In Igboland, there are different festivities that are celebrated, but the most influential of all include the masquerade festival and the New Yam Festival.

Masquerades are revered as superior beings in Igbo culture. A masquerade must be treated with respect when seen in open places because it is thought that they represent both the spirit and human worlds. Another widely held belief is that the masquerades are considered to be higher than humans because they emerge from the soil. Only men participate in masquerading whose identity is maintained a well-guarded secret.

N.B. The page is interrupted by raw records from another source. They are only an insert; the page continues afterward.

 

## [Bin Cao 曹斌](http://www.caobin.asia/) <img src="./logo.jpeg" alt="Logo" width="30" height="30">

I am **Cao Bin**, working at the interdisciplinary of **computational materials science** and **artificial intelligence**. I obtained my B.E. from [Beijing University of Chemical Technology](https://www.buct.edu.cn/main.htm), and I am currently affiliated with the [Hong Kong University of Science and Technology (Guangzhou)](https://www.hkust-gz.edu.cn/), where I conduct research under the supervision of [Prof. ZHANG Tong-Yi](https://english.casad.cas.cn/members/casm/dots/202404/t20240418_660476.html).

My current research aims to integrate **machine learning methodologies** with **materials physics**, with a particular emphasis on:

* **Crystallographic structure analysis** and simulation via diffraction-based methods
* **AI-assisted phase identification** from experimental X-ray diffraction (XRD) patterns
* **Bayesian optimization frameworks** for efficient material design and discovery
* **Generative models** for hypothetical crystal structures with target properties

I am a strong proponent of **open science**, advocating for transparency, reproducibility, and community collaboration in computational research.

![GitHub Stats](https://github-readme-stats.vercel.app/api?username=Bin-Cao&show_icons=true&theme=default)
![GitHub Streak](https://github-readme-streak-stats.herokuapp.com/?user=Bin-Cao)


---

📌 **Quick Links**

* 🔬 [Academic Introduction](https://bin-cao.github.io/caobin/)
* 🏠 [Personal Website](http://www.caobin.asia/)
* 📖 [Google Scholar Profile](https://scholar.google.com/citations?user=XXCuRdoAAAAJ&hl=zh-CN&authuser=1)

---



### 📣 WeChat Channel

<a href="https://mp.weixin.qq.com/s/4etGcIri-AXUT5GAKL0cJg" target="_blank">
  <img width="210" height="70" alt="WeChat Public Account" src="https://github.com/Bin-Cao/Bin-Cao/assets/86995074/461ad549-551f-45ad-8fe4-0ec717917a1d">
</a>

List of masquerades in Igboland 

 Adamma

Adamma masquerade is  a contemporary maiden spirit mask worn by men. Adamma, which means "beautiful woman" and is usually presented to a family's first female child, is the name of the ceremonial masquerade. People frequently question whether the man wearing the mask is indeed a man because she constantly looks stunning in colorful attire and dances so smoothly.

 Mkpamkpanku

There are many masculine aspects in this masquerade, which is quite stern.     They are typically well-known in their own right, swift, aggressive, and nimble. Due to the fact that they are active masquerades, they are primarily worn by teens. Two or more powerful men must surround the masquerade at all times, and a rope must be wrapped around its waist to prevent it from overacting.

 Ojionu

Unique to the Agbaja people of Enugu state, the Odo is a masquerade (Ngwo and environs). 

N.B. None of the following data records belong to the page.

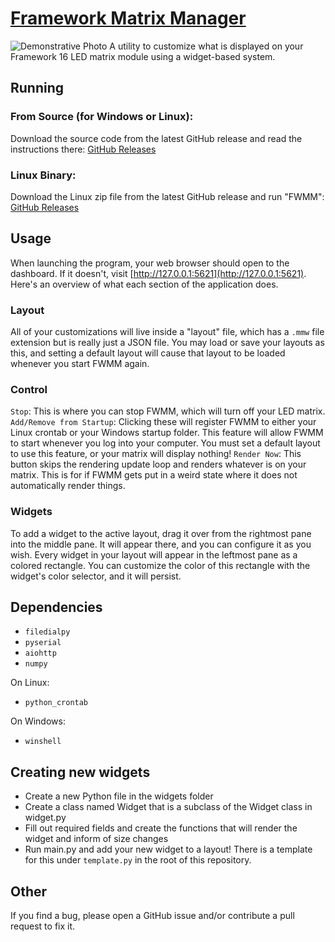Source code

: # [Framework Matrix Manager](https://boyne.dev/projects/fwmm.html)
![Demonstrative Photo](https://github.com/DedFishy/dedfishy.github.io/blob/main/assets/projects/fwmm/screen_and_matrix.jpg?raw=true)
A utility to customize what is displayed on your Framework 16 LED matrix module using a widget-based system.

## Running
### From Source (for Windows or Linux):
Download the source code from the latest GitHub release and read the instructions there: [GitHub Releases](https://github.com/DedFishy/FWMM/releases)
### Linux Binary:
Download the Linux zip file from the latest GitHub release and run "FWMM": [GitHub Releases](https://github.com/DedFishy/FWMM/releases)

## Usage
When launching the program, your web browser should open to the dashboard. If it doesn't, visit [http://127.0.0.1:5621](http://127.0.0.1:5621).
Here's an overview of what each section of the application does.
### Layout
All of your customizations will live inside a "layout" file, which has a `.mmw` file extension but is really just a JSON file.
You may load or save your layouts as this, and setting a default layout will cause that layout to be loaded whenever you start FWMM again.
### Control
`Stop`: This is where you can stop FWMM, which will turn off your LED matrix.
`Add/Remove from Startup`: Clicking these will register FWMM to either your Linux crontab or your Windows startup folder. This feature will allow FWMM to start whenever you log into your computer. You must set a default layout to use this feature, or your matrix will display nothing!
`Render Now`: This button skips the rendering update loop and renders whatever is on your matrix. This is for if FWMM gets put in a weird state where it does not automatically render things.
### Widgets
To add a widget to the active layout, drag it over from the rightmost pane into the middle pane. It will appear there, and you can configure it as you wish.
Every widget in your layout will appear in the leftmost pane as a colored rectangle. You can customize the color of this rectangle with the widget's color selector, and it will persist.

## Dependencies
- `filedialpy`
- `pyserial`
- `aiohttp`
- `numpy`

On Linux:
- `python_crontab`

On Windows:
- `winshell`

## Creating new widgets
- Create a new Python file in the widgets folder
- Create a class named Widget that is a subclass of the Widget class in widget.py
- Fill out required fields and create the functions that will render the widget and inform of size changes
- Run main.py and add your new widget to a layout!
There is a template for this under `template.py` in the root of this repository.

## Other
If you find a bug, please open a GitHub issue and/or contribute a pull request to fix it.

The Odo masquerade typically symbolizes a deity who, according to myth and tradition, permits communication between the living and the dead. 

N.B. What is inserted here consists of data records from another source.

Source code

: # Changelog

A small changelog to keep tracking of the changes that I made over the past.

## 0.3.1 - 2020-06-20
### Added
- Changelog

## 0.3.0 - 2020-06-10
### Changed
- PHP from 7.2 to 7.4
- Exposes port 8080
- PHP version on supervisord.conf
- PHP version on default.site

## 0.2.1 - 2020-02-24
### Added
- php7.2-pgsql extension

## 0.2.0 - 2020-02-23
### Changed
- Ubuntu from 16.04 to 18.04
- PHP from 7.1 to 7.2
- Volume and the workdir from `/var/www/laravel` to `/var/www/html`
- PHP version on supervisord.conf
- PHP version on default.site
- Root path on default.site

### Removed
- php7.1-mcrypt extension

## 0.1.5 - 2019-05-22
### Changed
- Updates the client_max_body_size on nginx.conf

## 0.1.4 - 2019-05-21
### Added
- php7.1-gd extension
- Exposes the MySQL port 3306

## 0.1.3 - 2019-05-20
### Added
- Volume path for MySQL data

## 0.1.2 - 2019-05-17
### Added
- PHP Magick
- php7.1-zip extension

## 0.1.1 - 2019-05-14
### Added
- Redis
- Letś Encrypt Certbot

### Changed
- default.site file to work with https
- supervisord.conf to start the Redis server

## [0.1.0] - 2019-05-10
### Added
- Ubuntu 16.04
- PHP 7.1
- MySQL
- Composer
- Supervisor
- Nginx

During the Odo celebration, it is said that the appearance of this masquerade allows the dead to openly interact with the living.

 Ijele

The Ijele masquerade, which originated in the Old Anambra state, is the largest mask ritual in recorded history. 45 different masquerades have previously performed on top of Ijele, the King of All Masquerades. These 45 masquerades are currently represented by the statues atop Ijele.

It is the pinnacle of all masquerades, and it typically takes place last. Many communities in South-East Nigeria have the Ijele brought to them in order to symbolize fertility and a plentiful harvest. It also shows up at important events like weddings, memorial services, and other celebrations.

 Izaga

The Izaga masquerade, which is the tallest of all Igbo masquerades, is often considered a humorous or show-off masquerade. Both shorter and taller growth is a possibility for them. They only appear at customary rites or festivals to appease the audience.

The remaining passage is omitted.